Dois a três parágrafos iniciais de texto antes de qualquer subtítulo.
Um menino de 3 anos emociona ao afirmar ter visto Deus pela janela de casa em Massachusetts, nos EUA. Bento, que mora em Boston, foi registrado pela mãe enquanto brincava no chão e apontava para a janela para revelar a visão.
Segundo Fernanda Precinotto, a mãe, o episódio ocorreu enquanto ela se preparava para sair. Bento disse que viu “Deus” na sombra da janela, repetiu o gesto de apontar e confirmou que houve presença divina.

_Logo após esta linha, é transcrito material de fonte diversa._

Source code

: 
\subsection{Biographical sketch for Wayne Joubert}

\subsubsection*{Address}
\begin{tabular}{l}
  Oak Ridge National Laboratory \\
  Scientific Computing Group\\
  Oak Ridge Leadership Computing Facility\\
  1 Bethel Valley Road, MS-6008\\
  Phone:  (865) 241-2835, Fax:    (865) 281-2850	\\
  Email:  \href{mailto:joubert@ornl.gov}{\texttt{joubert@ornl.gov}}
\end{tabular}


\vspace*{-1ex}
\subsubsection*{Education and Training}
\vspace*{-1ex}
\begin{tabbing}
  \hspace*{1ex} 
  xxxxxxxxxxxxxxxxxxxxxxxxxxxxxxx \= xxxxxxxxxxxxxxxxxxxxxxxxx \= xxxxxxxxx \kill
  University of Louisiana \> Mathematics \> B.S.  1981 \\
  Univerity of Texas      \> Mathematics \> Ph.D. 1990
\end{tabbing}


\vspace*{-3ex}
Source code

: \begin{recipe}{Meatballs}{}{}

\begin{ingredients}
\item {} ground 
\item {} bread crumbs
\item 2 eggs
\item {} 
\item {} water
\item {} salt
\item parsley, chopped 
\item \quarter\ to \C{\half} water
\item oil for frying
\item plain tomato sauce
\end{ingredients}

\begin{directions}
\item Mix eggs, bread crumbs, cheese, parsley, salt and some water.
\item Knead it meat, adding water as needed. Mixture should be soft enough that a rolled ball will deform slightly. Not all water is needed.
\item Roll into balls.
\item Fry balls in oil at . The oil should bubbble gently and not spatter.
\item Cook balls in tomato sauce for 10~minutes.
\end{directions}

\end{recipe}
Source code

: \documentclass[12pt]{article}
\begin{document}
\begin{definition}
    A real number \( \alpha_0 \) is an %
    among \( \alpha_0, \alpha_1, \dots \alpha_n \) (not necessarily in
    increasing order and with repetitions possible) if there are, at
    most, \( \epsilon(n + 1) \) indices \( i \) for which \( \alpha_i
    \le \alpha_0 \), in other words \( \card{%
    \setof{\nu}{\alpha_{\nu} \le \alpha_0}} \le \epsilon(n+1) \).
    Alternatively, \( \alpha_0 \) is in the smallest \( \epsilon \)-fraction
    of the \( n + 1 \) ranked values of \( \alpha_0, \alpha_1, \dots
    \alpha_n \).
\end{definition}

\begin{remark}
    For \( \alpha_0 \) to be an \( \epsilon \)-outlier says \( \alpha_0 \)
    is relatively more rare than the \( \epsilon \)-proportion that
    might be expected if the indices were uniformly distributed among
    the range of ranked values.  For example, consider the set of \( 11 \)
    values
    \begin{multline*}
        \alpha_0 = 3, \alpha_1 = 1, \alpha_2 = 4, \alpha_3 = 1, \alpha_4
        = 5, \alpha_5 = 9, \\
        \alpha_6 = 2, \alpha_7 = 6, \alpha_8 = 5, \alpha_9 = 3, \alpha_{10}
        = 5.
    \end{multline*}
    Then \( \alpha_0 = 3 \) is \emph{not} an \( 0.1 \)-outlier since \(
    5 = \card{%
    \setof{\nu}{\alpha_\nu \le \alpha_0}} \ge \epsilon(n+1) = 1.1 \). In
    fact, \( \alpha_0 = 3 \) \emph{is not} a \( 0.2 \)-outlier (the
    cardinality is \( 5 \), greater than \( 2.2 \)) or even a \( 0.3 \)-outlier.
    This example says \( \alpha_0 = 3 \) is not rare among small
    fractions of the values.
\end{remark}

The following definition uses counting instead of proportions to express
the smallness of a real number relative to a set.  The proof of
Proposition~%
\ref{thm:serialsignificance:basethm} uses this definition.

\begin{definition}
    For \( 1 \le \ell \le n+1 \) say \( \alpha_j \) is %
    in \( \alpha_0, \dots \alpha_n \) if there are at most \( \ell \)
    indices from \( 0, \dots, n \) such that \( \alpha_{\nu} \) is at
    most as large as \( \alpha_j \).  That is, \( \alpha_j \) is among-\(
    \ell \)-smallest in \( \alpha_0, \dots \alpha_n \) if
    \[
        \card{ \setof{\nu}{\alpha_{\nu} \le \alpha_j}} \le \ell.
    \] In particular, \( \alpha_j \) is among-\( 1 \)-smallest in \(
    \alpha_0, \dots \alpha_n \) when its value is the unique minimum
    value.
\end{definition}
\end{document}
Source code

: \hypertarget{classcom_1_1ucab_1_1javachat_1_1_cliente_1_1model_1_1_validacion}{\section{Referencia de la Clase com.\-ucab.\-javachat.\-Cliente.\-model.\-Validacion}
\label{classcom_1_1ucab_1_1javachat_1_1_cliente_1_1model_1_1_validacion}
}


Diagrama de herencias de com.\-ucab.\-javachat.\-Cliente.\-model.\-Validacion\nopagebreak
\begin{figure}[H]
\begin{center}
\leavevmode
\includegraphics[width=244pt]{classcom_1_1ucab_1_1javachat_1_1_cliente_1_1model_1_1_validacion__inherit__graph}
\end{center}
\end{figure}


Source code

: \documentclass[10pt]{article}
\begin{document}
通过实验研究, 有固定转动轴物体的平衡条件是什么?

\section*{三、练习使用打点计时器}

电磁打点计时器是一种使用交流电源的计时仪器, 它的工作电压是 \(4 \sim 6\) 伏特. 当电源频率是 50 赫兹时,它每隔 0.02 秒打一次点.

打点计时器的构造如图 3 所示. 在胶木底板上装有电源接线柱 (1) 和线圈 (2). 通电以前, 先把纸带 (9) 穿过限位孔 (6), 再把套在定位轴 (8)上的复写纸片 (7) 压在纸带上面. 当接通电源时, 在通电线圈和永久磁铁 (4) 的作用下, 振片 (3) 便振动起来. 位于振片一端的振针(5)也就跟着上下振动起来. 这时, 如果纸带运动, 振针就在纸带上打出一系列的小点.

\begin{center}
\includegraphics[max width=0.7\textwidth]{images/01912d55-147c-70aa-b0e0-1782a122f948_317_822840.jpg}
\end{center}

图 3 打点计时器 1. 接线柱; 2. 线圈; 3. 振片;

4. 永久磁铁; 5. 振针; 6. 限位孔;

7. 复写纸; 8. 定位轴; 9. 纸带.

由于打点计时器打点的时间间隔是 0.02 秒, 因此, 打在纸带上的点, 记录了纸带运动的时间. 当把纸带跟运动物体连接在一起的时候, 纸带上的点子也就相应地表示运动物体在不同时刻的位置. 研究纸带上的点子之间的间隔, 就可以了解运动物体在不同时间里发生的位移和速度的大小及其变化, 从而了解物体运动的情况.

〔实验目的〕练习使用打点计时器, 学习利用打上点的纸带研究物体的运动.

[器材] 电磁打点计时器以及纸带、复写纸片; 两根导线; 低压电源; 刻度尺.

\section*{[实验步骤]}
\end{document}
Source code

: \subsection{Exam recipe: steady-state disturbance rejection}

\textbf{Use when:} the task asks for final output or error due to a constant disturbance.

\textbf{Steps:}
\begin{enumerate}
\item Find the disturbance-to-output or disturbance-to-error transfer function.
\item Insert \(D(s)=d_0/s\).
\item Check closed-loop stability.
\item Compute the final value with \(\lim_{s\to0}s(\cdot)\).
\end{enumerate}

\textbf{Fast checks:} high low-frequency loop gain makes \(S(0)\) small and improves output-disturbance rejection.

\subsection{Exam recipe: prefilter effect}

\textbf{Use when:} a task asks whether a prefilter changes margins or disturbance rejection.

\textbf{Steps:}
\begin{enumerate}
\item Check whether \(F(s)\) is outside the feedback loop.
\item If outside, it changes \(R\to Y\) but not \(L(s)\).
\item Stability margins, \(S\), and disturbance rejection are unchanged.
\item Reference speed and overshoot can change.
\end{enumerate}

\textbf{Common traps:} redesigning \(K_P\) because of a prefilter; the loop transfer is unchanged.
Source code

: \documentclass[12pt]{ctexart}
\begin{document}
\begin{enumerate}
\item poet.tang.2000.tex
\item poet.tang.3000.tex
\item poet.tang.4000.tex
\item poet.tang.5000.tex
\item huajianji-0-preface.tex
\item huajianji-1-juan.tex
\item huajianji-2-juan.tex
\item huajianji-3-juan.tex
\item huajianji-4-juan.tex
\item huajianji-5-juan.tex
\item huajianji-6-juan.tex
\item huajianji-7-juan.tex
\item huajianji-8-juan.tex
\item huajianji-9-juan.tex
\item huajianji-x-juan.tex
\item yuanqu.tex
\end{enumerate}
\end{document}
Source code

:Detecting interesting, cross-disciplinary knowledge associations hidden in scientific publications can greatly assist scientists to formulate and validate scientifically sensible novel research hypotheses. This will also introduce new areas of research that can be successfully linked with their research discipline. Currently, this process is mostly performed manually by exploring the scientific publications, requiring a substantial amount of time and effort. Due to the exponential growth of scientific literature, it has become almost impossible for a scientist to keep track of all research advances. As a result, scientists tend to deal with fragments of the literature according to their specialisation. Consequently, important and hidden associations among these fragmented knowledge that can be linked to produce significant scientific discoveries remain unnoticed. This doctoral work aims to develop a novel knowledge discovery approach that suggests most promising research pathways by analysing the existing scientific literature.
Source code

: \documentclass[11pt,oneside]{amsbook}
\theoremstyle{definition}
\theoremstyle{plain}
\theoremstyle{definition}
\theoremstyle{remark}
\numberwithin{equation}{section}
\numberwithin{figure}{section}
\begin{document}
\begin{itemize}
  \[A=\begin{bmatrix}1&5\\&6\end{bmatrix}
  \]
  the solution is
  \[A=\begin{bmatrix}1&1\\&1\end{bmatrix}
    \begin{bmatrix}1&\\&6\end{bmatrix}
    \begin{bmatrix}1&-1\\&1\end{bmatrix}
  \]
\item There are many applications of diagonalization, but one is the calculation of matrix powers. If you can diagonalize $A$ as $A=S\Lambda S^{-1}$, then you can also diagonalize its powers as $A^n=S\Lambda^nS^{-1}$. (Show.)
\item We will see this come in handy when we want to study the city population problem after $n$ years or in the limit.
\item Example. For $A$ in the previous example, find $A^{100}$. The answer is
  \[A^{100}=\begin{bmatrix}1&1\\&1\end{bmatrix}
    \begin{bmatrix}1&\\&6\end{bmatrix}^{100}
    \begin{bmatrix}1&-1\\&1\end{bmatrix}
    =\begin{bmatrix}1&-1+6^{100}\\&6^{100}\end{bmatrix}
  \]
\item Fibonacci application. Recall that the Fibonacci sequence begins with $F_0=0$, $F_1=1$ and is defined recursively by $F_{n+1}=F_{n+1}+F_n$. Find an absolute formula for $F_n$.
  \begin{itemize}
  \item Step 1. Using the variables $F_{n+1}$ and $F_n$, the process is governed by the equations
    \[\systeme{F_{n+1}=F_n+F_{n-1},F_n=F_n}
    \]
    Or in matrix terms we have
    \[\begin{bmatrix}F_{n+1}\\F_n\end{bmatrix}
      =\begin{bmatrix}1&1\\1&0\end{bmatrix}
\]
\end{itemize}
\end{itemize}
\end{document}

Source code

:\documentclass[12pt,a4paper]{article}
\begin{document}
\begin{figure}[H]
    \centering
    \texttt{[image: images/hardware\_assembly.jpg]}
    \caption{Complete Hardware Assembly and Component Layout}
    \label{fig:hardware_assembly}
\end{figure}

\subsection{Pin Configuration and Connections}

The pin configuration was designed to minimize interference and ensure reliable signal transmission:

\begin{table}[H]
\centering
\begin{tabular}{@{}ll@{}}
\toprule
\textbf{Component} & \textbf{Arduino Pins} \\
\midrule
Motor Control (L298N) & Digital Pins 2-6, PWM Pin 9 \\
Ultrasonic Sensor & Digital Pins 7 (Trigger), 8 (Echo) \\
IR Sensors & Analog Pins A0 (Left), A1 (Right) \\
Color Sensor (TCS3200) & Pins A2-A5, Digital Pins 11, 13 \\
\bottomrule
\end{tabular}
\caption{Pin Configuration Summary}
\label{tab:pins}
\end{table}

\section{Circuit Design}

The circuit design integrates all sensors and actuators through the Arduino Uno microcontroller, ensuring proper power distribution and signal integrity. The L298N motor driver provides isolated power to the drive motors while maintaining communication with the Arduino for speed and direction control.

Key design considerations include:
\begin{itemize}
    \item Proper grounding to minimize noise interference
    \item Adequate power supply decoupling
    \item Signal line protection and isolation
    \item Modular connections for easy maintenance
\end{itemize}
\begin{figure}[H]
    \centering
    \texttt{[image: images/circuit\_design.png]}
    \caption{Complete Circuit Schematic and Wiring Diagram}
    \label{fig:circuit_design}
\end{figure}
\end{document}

A criança declarou, ainda, que Deus cuida das pessoas. A mãe relatou que o momento surgiu de forma espontânea e que houve emoção ao ouvir a explicação do filho sobre a imagem vista.
O vídeo, publicado pela mãe, tem ganhado compartilhamentos nas redes sociais, com internautas relatando experiências semelhantes em relatos de fé e infância.
Para parte dos seguidores, o testemunho de Bento reforça a ideia de que crianças podem expressar percepções espirituais desde cedo. Outros pedem cautela na interpretação de visões infantis.
Comentários de leitores destacam relatos similares de familiares que afirmam já ter ouvido dizer que Deus está presente em momentos de oração ou em situações diárias. O tema divide opiniões entre quem confia na experiência e quem exige cautela.
Especialistas lembram que, em contextos infantis, percepções podem ser influenciadas por conversas, reforços familiares e imaginação. Reforçam a importância de tratar o assunto com sensibilidade e respeito.
A família não indicou planos de acompanhamento médico ou psicológico no momento. Não houve informações oficiais sobre a verificação da visão, que permanece como relato familiar.